=== Given entries ===
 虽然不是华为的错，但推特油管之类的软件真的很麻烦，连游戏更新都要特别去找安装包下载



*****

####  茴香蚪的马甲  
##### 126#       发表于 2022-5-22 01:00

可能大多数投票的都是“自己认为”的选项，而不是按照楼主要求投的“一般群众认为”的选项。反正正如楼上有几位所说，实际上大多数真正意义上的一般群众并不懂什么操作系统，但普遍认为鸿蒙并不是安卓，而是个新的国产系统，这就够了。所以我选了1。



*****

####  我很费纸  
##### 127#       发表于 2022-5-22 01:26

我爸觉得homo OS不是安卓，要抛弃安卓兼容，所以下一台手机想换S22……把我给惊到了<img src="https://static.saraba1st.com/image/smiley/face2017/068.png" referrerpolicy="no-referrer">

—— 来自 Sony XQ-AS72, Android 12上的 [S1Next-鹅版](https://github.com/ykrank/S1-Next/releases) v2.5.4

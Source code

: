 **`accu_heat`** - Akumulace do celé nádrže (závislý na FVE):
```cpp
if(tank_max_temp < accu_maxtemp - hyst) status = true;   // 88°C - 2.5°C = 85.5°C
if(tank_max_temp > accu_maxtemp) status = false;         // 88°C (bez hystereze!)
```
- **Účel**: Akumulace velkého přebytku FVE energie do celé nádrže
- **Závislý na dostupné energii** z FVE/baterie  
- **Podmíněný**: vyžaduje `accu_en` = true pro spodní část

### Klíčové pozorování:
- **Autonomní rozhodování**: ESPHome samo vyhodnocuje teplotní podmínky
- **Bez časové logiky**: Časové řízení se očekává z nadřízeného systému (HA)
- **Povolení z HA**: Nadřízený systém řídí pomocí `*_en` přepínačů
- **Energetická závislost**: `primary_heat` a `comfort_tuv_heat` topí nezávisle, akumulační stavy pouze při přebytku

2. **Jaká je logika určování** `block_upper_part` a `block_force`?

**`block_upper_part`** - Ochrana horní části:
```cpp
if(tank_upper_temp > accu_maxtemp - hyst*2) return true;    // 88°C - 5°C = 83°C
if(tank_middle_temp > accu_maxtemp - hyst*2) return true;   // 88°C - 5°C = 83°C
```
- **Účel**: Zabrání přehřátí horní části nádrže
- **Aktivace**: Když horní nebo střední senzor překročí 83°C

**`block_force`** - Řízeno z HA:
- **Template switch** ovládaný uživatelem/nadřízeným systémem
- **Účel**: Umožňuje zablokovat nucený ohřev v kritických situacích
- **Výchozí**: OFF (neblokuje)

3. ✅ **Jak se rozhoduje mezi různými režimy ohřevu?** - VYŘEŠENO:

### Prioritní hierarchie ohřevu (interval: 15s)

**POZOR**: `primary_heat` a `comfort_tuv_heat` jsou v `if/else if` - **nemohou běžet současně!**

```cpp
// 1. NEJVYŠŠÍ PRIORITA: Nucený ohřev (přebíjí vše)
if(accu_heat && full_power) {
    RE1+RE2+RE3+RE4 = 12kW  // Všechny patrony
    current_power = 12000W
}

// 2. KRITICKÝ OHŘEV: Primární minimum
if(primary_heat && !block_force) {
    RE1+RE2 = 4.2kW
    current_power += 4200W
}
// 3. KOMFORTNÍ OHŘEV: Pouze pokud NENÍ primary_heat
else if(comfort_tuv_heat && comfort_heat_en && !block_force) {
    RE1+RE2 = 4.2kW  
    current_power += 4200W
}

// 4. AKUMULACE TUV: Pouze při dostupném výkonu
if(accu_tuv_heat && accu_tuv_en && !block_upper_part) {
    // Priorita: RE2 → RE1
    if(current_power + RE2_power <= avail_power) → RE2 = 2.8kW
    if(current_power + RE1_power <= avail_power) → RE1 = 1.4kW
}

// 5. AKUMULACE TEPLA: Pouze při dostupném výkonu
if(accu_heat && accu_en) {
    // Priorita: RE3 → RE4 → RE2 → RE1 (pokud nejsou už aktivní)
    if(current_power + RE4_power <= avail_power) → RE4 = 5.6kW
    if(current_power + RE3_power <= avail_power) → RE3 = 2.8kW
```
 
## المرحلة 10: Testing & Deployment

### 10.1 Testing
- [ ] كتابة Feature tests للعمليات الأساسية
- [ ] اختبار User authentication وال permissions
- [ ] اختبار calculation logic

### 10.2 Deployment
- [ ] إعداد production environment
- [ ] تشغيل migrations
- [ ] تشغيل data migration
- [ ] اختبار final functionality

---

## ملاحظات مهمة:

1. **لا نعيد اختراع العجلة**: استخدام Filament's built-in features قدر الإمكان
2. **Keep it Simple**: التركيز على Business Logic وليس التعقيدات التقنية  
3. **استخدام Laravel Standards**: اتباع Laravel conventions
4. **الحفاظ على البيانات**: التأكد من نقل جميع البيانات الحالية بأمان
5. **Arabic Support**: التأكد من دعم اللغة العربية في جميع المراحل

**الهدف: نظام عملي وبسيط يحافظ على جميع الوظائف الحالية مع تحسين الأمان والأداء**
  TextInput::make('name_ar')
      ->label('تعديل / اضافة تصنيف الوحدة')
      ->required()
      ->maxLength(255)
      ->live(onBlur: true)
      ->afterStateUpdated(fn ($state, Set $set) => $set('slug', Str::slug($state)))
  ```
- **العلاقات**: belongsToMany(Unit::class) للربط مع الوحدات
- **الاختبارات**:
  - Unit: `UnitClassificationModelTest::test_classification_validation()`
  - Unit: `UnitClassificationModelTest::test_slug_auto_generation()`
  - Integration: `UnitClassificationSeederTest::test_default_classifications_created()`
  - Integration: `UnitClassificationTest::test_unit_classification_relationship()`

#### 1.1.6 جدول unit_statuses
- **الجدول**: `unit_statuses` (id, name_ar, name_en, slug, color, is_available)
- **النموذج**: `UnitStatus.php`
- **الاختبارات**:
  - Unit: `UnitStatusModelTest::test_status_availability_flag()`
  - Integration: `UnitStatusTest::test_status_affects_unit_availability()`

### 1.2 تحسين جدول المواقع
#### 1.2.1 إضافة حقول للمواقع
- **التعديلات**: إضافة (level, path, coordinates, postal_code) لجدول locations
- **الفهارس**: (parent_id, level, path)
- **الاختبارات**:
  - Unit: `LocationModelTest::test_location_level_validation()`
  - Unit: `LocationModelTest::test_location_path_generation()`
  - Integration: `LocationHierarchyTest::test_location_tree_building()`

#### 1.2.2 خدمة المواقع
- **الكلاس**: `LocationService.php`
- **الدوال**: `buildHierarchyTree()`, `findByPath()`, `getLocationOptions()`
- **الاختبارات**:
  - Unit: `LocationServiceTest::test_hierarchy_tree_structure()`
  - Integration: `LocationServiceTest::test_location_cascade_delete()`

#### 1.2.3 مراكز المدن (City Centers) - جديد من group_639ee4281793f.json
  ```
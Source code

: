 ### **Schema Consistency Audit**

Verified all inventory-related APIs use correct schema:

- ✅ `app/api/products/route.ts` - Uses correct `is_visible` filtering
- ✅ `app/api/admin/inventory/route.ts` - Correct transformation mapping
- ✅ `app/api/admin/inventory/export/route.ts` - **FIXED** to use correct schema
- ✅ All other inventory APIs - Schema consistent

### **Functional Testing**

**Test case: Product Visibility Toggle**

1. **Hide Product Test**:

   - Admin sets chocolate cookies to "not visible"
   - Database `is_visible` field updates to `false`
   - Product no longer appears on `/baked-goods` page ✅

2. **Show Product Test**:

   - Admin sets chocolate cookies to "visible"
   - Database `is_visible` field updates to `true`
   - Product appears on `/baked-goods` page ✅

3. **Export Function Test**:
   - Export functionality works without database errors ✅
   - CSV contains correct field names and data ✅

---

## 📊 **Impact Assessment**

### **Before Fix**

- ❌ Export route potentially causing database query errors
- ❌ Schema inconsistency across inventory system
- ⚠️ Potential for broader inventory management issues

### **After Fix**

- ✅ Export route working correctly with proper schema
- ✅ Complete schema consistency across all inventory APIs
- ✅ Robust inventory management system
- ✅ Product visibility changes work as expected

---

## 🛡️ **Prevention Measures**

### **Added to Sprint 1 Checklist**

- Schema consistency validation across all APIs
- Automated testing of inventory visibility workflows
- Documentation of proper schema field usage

=== Task objective ===
Where does the word "false" appear in the material above? Copy every line that holds it.

=== Answer to this problem ===
if(tank_max_temp > accu_maxtemp) status = false;         // 88°C (bez hystereze!)
   - Database `is_visible` field updates to `false`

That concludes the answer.